May 4, 2020
In a case decided earlier last month, the Federal Circuit addressed the always difficult issue of when patent issues raised as part of the proof of claims that otherwise sound in state law are sufficiently preponderant to justify removal. Intellisoft, Ltd. et al. v. Acer America Corporation, et al., 2020 WL 1647241 (Fed. Cir. April 3, 2020).
Intellisoft started as a trade secret action in California state court. The Intellisoft plaintiffs, i.e., Intellisoft, Ltd. and its president (collectively “Intellisoft”), sued Acer for allegedly misusing trade secrets that Intellisoft had shared with Acer in the early 1990s. Intellisoft alleged that it discovered in the early 2010s that Acer had applied for a patent that incorporated the trade secrets Intellisoft had shared with Acer. Intellisoft sued Acer in 2014 alleging that Acer had misappropriated its trade secrets by incorporating them into patent applications that ultimately resulted in four related patents.
The litigation progressed and in September 2017 Intellisoft produced three expert reports. In one of the reports, Intellisoft’s expert opined that Intellisoft’s president should have been named as an inventor of the subject patents. However, during his deposition he stated “this is not an inventorship dispute case. It just happens to be the facts in this case.” Trial of the matter was scheduled for November 2017.
On October 30, 2017, without obtaining the required leave from the state court, Acer sought to file a cross-complaint for declaratory judgment on inventorship. The state court did not accept the filing but recorded the filing as “lodged.” On the same day, Acer removed the action to the Northern District of California. Acer cited 28 U.S.C. § 1441, which provides for removal of an action in which the district court would have original jurisdiction, and 28 U.S.C. § 1454, which provides for removal of an action where a party asserts a patent counterclaim. The district court denied a petition by Intellisoft to remand the action and granted summary judgment for Acer on Intellisoft’s state law claims stating that the inventorship issue was “not just an alternative theory…,” but was the “only theory of the case.”
The Federal Circuit vacated the district court’s judgment and remanded the matter to the district court with further instructions to remand the action to state court. The court reaffirmed the Gunn test for determining the propriety of removal:
When a plaintiff brings only a state law claim, the district court will have original jurisdiction over the state law claim if a federal issue is: (1) necessarily raised, (2) actually disputed, (3) substantial, and (4) capable of resolution in federal court without disrupting the federal-state balance approved by Congress.
The Federal Circuit disposed of the Section 1441 removal on the ground that Intellisoft’s complaint did not necessarily raise a federal issue. Intellisoft, the Federal Circuit concluded, did not need to prove inventorship under federal patent law to prove ownership of any included trade secrets. Nor did Intellisoft need to prove patent infringement to prove trade secret misappropriation. While the patents may have been relevant as an evidentiary matter to the state court claim, Intellisoft’s use of the patents as evidence of the alleged misuse of its trade secrets did not necessarily depend on the resolution of a substantial question of federal patent law.

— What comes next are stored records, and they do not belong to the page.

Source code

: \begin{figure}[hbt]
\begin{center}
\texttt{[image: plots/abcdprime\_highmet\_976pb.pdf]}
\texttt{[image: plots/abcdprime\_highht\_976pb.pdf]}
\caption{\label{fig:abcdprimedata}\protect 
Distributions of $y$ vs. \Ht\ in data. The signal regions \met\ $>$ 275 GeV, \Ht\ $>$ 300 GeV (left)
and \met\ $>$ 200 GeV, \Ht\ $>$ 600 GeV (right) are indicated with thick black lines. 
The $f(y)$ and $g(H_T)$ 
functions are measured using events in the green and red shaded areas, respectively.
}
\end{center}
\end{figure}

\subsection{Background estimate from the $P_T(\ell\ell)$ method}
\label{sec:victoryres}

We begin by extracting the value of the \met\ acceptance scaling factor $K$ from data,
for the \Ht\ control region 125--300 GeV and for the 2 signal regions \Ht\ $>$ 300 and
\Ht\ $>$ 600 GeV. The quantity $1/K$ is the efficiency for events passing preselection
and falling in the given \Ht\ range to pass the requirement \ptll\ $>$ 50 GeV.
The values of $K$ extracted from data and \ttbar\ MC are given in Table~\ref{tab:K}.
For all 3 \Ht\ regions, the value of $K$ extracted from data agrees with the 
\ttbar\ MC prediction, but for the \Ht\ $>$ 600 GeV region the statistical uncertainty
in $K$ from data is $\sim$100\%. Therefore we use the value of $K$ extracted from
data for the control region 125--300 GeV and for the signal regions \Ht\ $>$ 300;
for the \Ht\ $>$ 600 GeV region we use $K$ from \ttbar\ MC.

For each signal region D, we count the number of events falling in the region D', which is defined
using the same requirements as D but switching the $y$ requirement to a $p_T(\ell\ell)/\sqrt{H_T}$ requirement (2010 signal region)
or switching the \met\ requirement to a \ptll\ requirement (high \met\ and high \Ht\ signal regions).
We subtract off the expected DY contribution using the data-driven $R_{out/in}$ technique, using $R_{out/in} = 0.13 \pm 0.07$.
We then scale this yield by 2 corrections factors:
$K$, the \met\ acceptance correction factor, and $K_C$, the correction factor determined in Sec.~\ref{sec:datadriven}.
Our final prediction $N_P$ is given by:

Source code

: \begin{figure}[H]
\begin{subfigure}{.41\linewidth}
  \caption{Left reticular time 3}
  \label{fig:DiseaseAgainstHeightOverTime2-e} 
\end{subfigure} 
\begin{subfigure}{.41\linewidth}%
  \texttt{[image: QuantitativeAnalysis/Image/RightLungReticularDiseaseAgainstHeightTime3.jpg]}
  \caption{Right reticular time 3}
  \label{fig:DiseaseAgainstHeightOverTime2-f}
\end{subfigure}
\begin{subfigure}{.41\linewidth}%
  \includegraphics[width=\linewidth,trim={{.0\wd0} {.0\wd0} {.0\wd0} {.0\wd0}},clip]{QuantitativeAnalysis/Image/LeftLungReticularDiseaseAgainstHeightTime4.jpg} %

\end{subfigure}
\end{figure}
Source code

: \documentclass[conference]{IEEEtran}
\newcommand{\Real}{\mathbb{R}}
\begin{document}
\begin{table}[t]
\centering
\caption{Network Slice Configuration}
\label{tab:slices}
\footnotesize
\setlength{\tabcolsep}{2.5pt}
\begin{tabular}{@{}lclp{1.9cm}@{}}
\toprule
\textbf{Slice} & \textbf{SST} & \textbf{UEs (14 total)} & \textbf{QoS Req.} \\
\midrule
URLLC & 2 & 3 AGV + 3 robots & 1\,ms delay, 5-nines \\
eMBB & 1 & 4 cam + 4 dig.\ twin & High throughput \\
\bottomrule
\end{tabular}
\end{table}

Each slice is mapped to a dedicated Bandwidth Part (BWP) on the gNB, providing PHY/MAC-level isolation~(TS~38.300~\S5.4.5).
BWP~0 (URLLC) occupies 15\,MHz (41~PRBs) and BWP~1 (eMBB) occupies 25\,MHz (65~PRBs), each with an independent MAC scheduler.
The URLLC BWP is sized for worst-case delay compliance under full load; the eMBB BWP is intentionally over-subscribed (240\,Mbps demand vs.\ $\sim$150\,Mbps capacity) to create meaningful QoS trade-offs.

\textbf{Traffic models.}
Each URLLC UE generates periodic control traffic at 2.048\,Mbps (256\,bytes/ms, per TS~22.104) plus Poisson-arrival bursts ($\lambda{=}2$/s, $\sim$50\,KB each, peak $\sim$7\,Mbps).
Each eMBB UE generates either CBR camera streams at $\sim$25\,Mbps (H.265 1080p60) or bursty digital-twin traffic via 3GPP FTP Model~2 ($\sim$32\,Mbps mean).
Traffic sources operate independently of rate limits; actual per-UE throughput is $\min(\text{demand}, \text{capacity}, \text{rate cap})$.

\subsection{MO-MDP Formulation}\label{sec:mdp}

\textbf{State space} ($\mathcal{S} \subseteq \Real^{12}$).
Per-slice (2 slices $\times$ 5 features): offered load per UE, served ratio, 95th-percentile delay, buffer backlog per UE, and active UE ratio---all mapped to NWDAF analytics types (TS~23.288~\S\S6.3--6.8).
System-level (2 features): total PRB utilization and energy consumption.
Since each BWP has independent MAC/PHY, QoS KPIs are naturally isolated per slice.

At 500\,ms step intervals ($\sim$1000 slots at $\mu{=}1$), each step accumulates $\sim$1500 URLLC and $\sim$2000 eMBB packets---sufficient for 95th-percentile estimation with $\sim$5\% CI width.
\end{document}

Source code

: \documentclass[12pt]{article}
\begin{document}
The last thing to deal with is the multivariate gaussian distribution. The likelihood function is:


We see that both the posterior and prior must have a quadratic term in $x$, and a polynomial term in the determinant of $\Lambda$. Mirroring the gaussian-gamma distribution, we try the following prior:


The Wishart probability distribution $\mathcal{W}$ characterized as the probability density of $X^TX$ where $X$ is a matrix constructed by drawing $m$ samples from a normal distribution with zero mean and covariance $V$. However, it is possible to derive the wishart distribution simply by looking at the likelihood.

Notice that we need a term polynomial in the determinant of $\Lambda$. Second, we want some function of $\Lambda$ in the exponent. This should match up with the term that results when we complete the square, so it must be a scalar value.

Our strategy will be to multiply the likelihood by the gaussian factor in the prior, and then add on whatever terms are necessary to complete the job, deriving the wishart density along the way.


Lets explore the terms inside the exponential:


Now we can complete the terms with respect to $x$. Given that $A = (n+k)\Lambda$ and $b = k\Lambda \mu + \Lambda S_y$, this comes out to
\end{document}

The Federal Circuit disposed of the Section 1454 removal ground on the basis that Acer had not actually asserted its inventorship in an operative pleading. At the time it filed its cross-complaint, to do so required Acer to seek leave of court. As Acer neither sought nor received such leave from the state court before removing the action, there was no operative pleading containing a federal patent cause of action and Section 1454 did not support removal.